Gezien de video misschien eerder een stukje muziek om morgen mee wakker te worden. De Amsterdamse band met Chileense roots TenTemPiés is lekker aan de weg aan het timmeren. Zondag stonden ze op het museumplein in Amsterdam – weliswaar niet op het hoofdpodium – te bewijzen dat ze een flinke mensenmassa binnen een mum van tijd aan het bewegen kunnen krijgen, met een verdomd lekkere mix van ska, reggae en verschillende latijns-amerikaanse stijlen. De achtkoppige band is momenteel bezig met een tour door heel Nederland om hun laatste plaat te promoten. De heren komen overigens met betrokken teksten, en omdat ze uitsluitend in het Spaans zingen en niet alle Nederlanders die taal even machtig zijn, werd tijdens het optreden door de zanger ook tussendoor nog even verklaard dat wat hem betreft vluchtelingen welkom dienen te zijn in Nederland. TenTemPiés bewijst in ieder geval dat de multiculturele samenleving ondanks de weerzin en het ongeloof van sommigen dat die zou kunnen werken in Amsterdam springlevend is, en dat pogingen om iedereen in een Oud-Hollandsch keurslijf te dwingen in de hoofdstad in ieder geval niet doorgedrongen zijn. En gelukkig maar, want zeg nu zelf: dit is toch veel leuker?

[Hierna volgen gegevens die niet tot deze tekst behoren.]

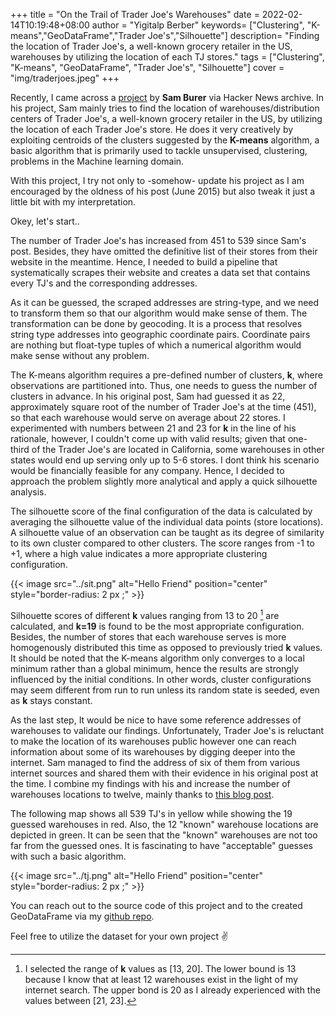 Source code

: +++
title = "On the Trail of Trader Joe's Warehouses"
date = 2022-02-14T10:19:48+08:00
author = "Yigitalp Berber"
keywords= ["Clustering", "K-means","GeoDataFrame","Trader Joe's","Silhouette"]
description= "Finding the location of Trader Joe's, a well-known grocery retailer in the US, warehouses by utilizing the location of each TJ stores."
tags = ["Clustering", "K-means", "GeoDataFrame", "Trader Joe's", "Silhouette"]
cover = "img/traderjoes.jpeg"
+++

Recently, I came across a [project](https://sburer.github.io/2015/06/02/Trader-Joes.html) by **Sam Burer** via Hacker News archive. In his project, Sam mainly tries to find the location of warehouses/distribution centers of Trader Joe's, a well-known grocery retailer in the US, by utilizing the location of each Trader Joe's store.  He does it very creatively by exploiting centroids of the clusters suggested by the **K-means** algorithm, a basic algorithm that is primarily used to tackle unsupervised, clustering, problems in the Machine learning domain. 

With this project, I try not only to -somehow- update his project as I am encouraged by the oldness of his post (June 2015) but also tweak it just a little bit with my interpretation.

Okey, let's start..

The number of Trader Joe's has increased from 451 to 539 since Sam's post. Besides, they have omitted the definitive list of their stores from their website in the meantime. Hence, I needed to build a pipeline that systematically scrapes their website and creates a data set that contains every TJ's and the corresponding addresses. 

As it can be guessed, the scraped addresses are string-type, and we need to transform them so that our algorithm would make sense of them. The transformation can be done by geocoding. It is a process that resolves string type addresses into geographic coordinate pairs. Coordinate pairs are nothing but float-type tuples of which a numerical algorithm would make sense without any problem. 

The K-means algorithm requires a pre-defined number of clusters, **k**, where observations are partitioned into. Thus, one needs to guess the number of clusters in advance. In his original post, Sam had guessed it as 22, approximately square root of the number of Trader Joe's at the time (451), so that each warehouse would serve on average about 22 stores. I experimented with numbers between 21 and 23 for **k** in the line of his rationale, however, I couldn't come up with valid results; given that one-third of the Trader Joe's are located in California, some warehouses in other states would end up serving only up to 5-6 stores. I dont think his scenario would be financially feasible for any company. Hence, I decided to approach the problem slightly more analytical and apply a quick silhouette analysis.

The silhouette score of the final configuration of the data is calculated by averaging the silhouette value of the individual data points (store locations). A silhouette value of an observation can be taught as its degree of similarity to its own cluster compared to other clusters. The score ranges from -1 to +1, where a high value indicates a more appropriate clustering configuration.  

{{< image src="../sit.png" alt="Hello Friend" position="center" style="border-radius: 2 px ;" >}}


Silhouette scores of different **k** values ranging from 13 to 20 [^1] are calculated, and **k=19** is found to be the most appropriate configuration.  Besides, the number of stores that each warehouse serves is more homogenously distributed this time as opposed to previously tried **k** values. It should be noted that the K-means algorithm only converges to a local minimum rather than a global minimum, hence the results are strongly influenced by the initial conditions. In other words, cluster configurations may seem different from run to run unless its random state is seeded, even as **k** stays constant.

[^1]: I selected the range of **k** values as [13, 20]. The lower bound is 13 because I know that at least 12 warehouses exist in the light of my internet search. The upper bond is 20 as I already experienced with the values between [21, 23].

As the last step, It would be nice to have some reference addresses of warehouses to validate our findings. Unfortunately, Trader Joe's is reluctant to make the location of its warehouses public however one can reach information about some of its warehouses by digging deeper into the internet. Sam managed to find the address of six of them from various internet sources and shared them with their evidence in his original post at the time. I combine my findings with his and increase the number of warehouses locations to twelve, mainly thanks to [this blog post](https://panethos.wordpress.com/2015/08/15/charting-the-waters-of-trader-joes-distribution-network/).

The following map shows all 539 TJ's in yellow while showing the 19 guessed warehouses in red. Also, the 12 "known" warehouse locations are depicted in green. It can be seen that the "known" warehouses are not too far from the guessed ones. It is fascinating to have "acceptable" guesses with such a basic algorithm.


{{< image src="../tj.png" alt="Hello Friend" position="center" style="border-radius: 2 px ;" >}}

You can reach out to the source code of this project and to the created GeoDataFrame via my [github repo](https://github.com/ytalp17/TJ).

Feel free to utilize the dataset for your own project :v:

Gisteren beluisterden we Julian Lennon, vandaag een nummer van het andere zoontje van de beroemde Lennon, Sean, het kind uit zijn huwelijk met Yoko Ono. Op de hoezen en op de foto’s op internet blijkt ook deze knaap verdomd veel weg te hebben van zijn vader, hoewel er duidelijk een stroompje Japans bloed door zijn aderen stroomt. Maar dan is de vraag: heeft hij zijn muzikaal talent geërfd van zijn vader… of van zijn moeder? In het laatste geval is een smetteloze muzikale carrière niet zomaar gegarandeerd.
Luisterend naar zijn album ‘Friendly Fire’ uit 2006 concludeer ik echter dat het wel goed zit. Qua stem heeft hij verdomd veel van zijn vader weg. Als je kwaadwillend bent noem je hem “zeurderig”. Qua muziek lijkt hij meer (maar niet heel veel meer) zijn eigen weg te gaan dan zijn halfbroer, wat hij eigenlijk niet slecht doet. Maar ja, helaas… dat zal je met zo een figuur als Sean Lennon altijd blijven denken: het is niet zijn vader…
Hoewel, zet je er gewoon even overheen. Dit is zeer goede en prettige muziek. En dat pakt niemand hem af, toch?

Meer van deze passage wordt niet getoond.